Search the entries below. Return every line that has "nopage" in it.

#### Dataset records:
%%

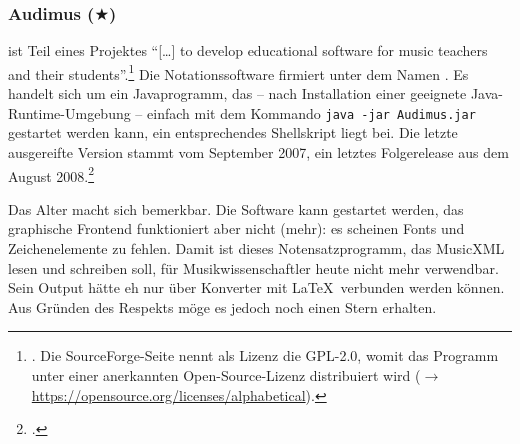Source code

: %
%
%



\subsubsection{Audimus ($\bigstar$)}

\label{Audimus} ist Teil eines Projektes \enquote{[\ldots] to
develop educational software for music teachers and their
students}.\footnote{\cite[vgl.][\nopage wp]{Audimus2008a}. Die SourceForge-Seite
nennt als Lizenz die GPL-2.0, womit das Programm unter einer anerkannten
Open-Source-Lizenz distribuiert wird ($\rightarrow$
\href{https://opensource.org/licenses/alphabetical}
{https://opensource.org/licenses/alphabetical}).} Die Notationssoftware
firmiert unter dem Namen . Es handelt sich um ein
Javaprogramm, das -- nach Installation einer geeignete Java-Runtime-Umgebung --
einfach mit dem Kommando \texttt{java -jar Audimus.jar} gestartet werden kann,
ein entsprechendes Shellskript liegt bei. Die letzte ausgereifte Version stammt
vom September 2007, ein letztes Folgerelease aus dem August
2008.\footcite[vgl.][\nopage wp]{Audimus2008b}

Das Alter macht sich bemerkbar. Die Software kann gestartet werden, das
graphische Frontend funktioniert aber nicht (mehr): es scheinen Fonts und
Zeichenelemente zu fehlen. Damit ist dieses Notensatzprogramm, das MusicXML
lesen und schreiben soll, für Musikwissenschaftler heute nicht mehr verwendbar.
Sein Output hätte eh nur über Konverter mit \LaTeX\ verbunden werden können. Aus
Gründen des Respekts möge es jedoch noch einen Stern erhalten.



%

%%

#### Answer box:
students}.\footnote{\cite[vgl.][\nopage wp]{Audimus2008a}. Die SourceForge-Seite
2008.\footcite[vgl.][\nopage wp]{Audimus2008b}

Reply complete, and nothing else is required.